Posted by: Diogenes | May 15, 2009 3:24 PM | Report abuse

Is this the Specter of Stevens or the Snarlin Alliance? Gee is in not Stevens an erstwhile defender of Richard Nixon and diehard Republican? And he seems to say that switching to the Democrats O.K.
Take that W!

Posted by: peterroach | May 15, 2009 4:22 PM | Report abuse

I think if you do something wrong no matter who you are you should go to jailWatch Funny Videos

Posted by: roverfind | May 15, 2009 6:40 PM | Report abuse

Stevens made the drilling of a wildlife refuge the issue of his career. Anyone with so little regard for nature deserves all the scorn we can heap on him. I'm glad he's out. Good riddance.

Posted by: chrisfox8 | May 16, 2009 2:15 AM | Report abuse

I see that Ted Stevens is still a wily jerk. Thank goodness he's out of office and an OLD jerk.

Posted by: ilovebulldogs | May 18, 2009 10:01 AM | Report abuse

Shouldn't Ted Stevens be in a nursing home?

Posted by: GuinnessJ51 | May 18, 2009 12:30 PM | Report abuse

What's funny is that he feels "vindicated" because of the same legal technicalities he always tried to deny others. The ACLU would be on his side, ironically enough.

Of course this has nothing to do with whether he committed the crimes or not, so "vindication" is clearly in the eyes of the beholder.

Posted by: sufi66 | May 18, 2009 2:57 PM | Report abuse

stevens ran alaska like a mom/pop operation.

he had to go. but, now all alaska has to protect the state is a couple of idiot broads, a rookie and an old man on the wrong side of the isle.

good luck, the multinationals will spoil it in 10 years or less.

Posted by: californicationdude | May 18, 2009 3:55 PM | Report abuse

He's been acquited; fine. However, Stevens will always be known as a corrupt, far too connected for his own good senator -- who also should have retired a long time ago.

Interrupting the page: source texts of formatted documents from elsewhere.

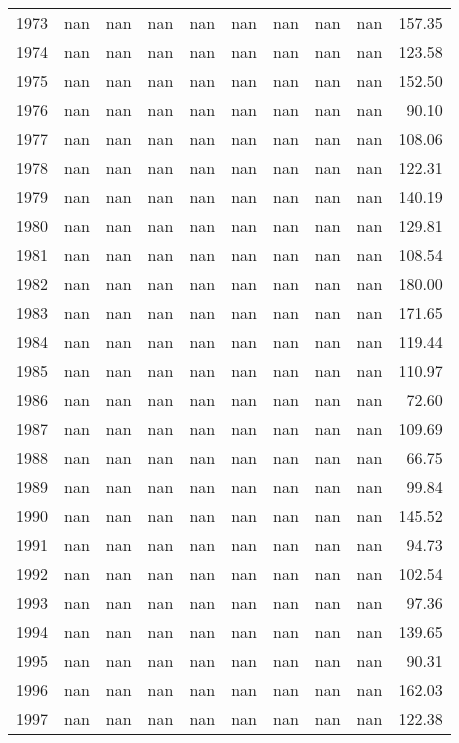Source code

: \begin{tabular}{lrrrrrrrrr}
1973 & nan & nan & nan & nan & nan & nan & nan & nan & 157.35 \\
1974 & nan & nan & nan & nan & nan & nan & nan & nan & 123.58 \\
1975 & nan & nan & nan & nan & nan & nan & nan & nan & 152.50 \\
1976 & nan & nan & nan & nan & nan & nan & nan & nan & 90.10 \\
1977 & nan & nan & nan & nan & nan & nan & nan & nan & 108.06 \\
1978 & nan & nan & nan & nan & nan & nan & nan & nan & 122.31 \\
1979 & nan & nan & nan & nan & nan & nan & nan & nan & 140.19 \\
1980 & nan & nan & nan & nan & nan & nan & nan & nan & 129.81 \\
1981 & nan & nan & nan & nan & nan & nan & nan & nan & 108.54 \\
1982 & nan & nan & nan & nan & nan & nan & nan & nan & 180.00 \\
1983 & nan & nan & nan & nan & nan & nan & nan & nan & 171.65 \\
1984 & nan & nan & nan & nan & nan & nan & nan & nan & 119.44 \\
1985 & nan & nan & nan & nan & nan & nan & nan & nan & 110.97 \\
1986 & nan & nan & nan & nan & nan & nan & nan & nan & 72.60 \\
1987 & nan & nan & nan & nan & nan & nan & nan & nan & 109.69 \\
1988 & nan & nan & nan & nan & nan & nan & nan & nan & 66.75 \\
1989 & nan & nan & nan & nan & nan & nan & nan & nan & 99.84 \\
1990 & nan & nan & nan & nan & nan & nan & nan & nan & 145.52 \\
1991 & nan & nan & nan & nan & nan & nan & nan & nan & 94.73 \\
1992 & nan & nan & nan & nan & nan & nan & nan & nan & 102.54 \\
1993 & nan & nan & nan & nan & nan & nan & nan & nan & 97.36 \\
1994 & nan & nan & nan & nan & nan & nan & nan & nan & 139.65 \\
1995 & nan & nan & nan & nan & nan & nan & nan & nan & 90.31 \\
1996 & nan & nan & nan & nan & nan & nan & nan & nan & 162.03 \\
1997 & nan & nan & nan & nan & nan & nan & nan & nan & 122.38 \\

\end{tabular}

Posted by: vegasgirl1 | May 18, 2009 5:12 PM | Report abuse

He was NOT acquitted, after he was CONVICTED but not yet sentenced, the charges were dropped/withdrawn after the U.S. Atty Gen'l reviewed the case files and found that he agreed with the trial judge - the prosecutors had mucked up the case.

As an earlier commenter noted, Ted was guilty of hubris - his power as "The Hulk" went to his head, he thought he could do no wrong (or at least, not get caught doing it) and that poor perspective on his job finally caught up with him.

Posted by: MickFinn2001 | May 18, 2009 6:36 PM | Report abuse

Most of the reasons that we will not be tourists to Alaska this year are called Palin and Stevens.

Posted by: tomsdawson | May 19, 2009 11:59 AM | Report abuse

Maybe this case will be the beginning of judges reeling in over zealous prosecutors whose only objective is to win. These prosecutors were not nearly as interested in following fair rules and the law as they were in winning. Backfired, didn't it.